Turner announced the frontier thesis is a scholarly paper in 1893, "The Significance of the Frontier in American History" read to the American Historical Association in Chicago. Turner expounded an evolutionary model; he had been influenced by work with geologists at Wisconsin. The West, not the East, was where distinctively American characteristics emerged. As each generation of pioneers moved 50 to 100 miles west, they abandoned useless European practices, institutions and ideas, and instead found new solutions to new problems created by their new environment. The frontier proves over multiple generations produced characteristics of informality, violence, crudeness, democracy and initiative that the world recognized as "American."
Turner's ideas impacted many areas of historiography. In the history of religion, for example Boles (1993) notes that William Warren Sweet at the University of Chicago Divinity School, argued that churches adapted to the characteristics of the frontier, creating new denominations such as the Mormons, the Church of Christ, the Disciples of Christ, and the Cumberland Presbyterians. The frontier, they argued, shaped uniquely American institutions such as revivals, camp meetings, and itinerant preaching. This view dominated religious historiography for decades. Moos (2002) shows that 1910s to 1940s black filmmaker and novelist Oscar Micheaux incorporated Turner's frontier thesis into his work. Micheaux promoted the West as a place where blacks could transcend race and earn economic success through hard work and perseverance. Slatta (2001) argues that the widespread popularization of Turner's frontier thesis impacted popular histories, motion pictures, and novels. They characterize the West in terms of individualism, frontier violence, and rough justice. Disneyland's Frontierland of the late 20th century reflected the myth of rugged individualism that celebrated what was perceived to be the American heritage. The public has ignored academic historians' anti-Turnerian models, largely because they conflict with and often destroy the icons of Western heritage. However, the work of historians during the 1980s-1990s, some of whom sought to bury Turner's conception of the frontier and others who have sought to spare the concept while presenting a more balanced and nuanced view, have done much to place Western myths in context and rescue Western history from them.[2]

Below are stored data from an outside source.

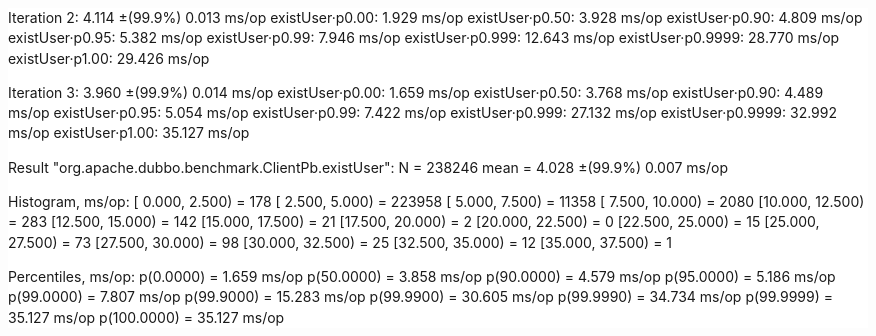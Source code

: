 Iteration   2: 4.114 ±(99.9%) 0.013 ms/op
                 existUser·p0.00:   1.929 ms/op
                 existUser·p0.50:   3.928 ms/op
                 existUser·p0.90:   4.809 ms/op
                 existUser·p0.95:   5.382 ms/op
                 existUser·p0.99:   7.946 ms/op
                 existUser·p0.999:  12.643 ms/op
                 existUser·p0.9999: 28.770 ms/op
                 existUser·p1.00:   29.426 ms/op

Iteration   3: 3.960 ±(99.9%) 0.014 ms/op
                 existUser·p0.00:   1.659 ms/op
                 existUser·p0.50:   3.768 ms/op
                 existUser·p0.90:   4.489 ms/op
                 existUser·p0.95:   5.054 ms/op
                 existUser·p0.99:   7.422 ms/op
                 existUser·p0.999:  27.132 ms/op
                 existUser·p0.9999: 32.992 ms/op
                 existUser·p1.00:   35.127 ms/op



Result "org.apache.dubbo.benchmark.ClientPb.existUser":
  N = 238246
  mean =      4.028 ±(99.9%) 0.007 ms/op

  Histogram, ms/op:
    [ 0.000,  2.500) = 178 
    [ 2.500,  5.000) = 223958 
    [ 5.000,  7.500) = 11358 
    [ 7.500, 10.000) = 2080 
    [10.000, 12.500) = 283 
    [12.500, 15.000) = 142 
    [15.000, 17.500) = 21 
    [17.500, 20.000) = 2 
    [20.000, 22.500) = 0 
    [22.500, 25.000) = 15 
    [25.000, 27.500) = 73 
    [27.500, 30.000) = 98 
    [30.000, 32.500) = 25 
    [32.500, 35.000) = 12 
    [35.000, 37.500) = 1 

  Percentiles, ms/op:
      p(0.0000) =      1.659 ms/op
     p(50.0000) =      3.858 ms/op
     p(90.0000) =      4.579 ms/op
     p(95.0000) =      5.186 ms/op
     p(99.0000) =      7.807 ms/op
     p(99.9000) =     15.283 ms/op
     p(99.9900) =     30.605 ms/op
     p(99.9990) =     34.734 ms/op
     p(99.9999) =     35.127 ms/op
    p(100.0000) =     35.127 ms/op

Turner ignored gender and race, downplayed class, and left no room for victims. His values represented a challenge to historians of the 1960s and later who stressed that race, class and gender were all-powerful explanatory tools. The new generation has stressed gender, ethnicity, professional categorization, and the contrasting victor and victim legacies of manifest destiny and imperialist expansion. Some criticized Turner's frontier thesis and the theme of American exceptionalism. The disunity of the concept of the West, the similarity of American expansion to European colonialism and imperialism in the 19th century, and the realities of minority group oppression revealed the limits of Turnerian and exceptionalist paradigms.[3]
His sectionalism essays are collected in The Significance of Sections in American History, which won the Pulitzer Prize in History in 1933. Turner's sectionalism thesis had almost as much influence among historians as his frontier thesis, but never became widely known to the general public as did the frontier thesis. He argued that different ethno-cultural groups had distinct settlement patterns, and this revealed itself in politics, economics and society.
Turner's theories slipped out of fashion in the 1960s, as critics complained, unfairly, that he neglected regionalism. They complained that he celebrated too much the equalitarianism and democracy of a frontier that was rough on women and minorities. His ideas never disappeared; indeed they influenced the new field of environmental history.[4] Turner gave a strong impetus to quantitative methods, and scholars using new statistical techniques and data sets have, for example, confirmed many of Turner's suggestions about population movements.[5]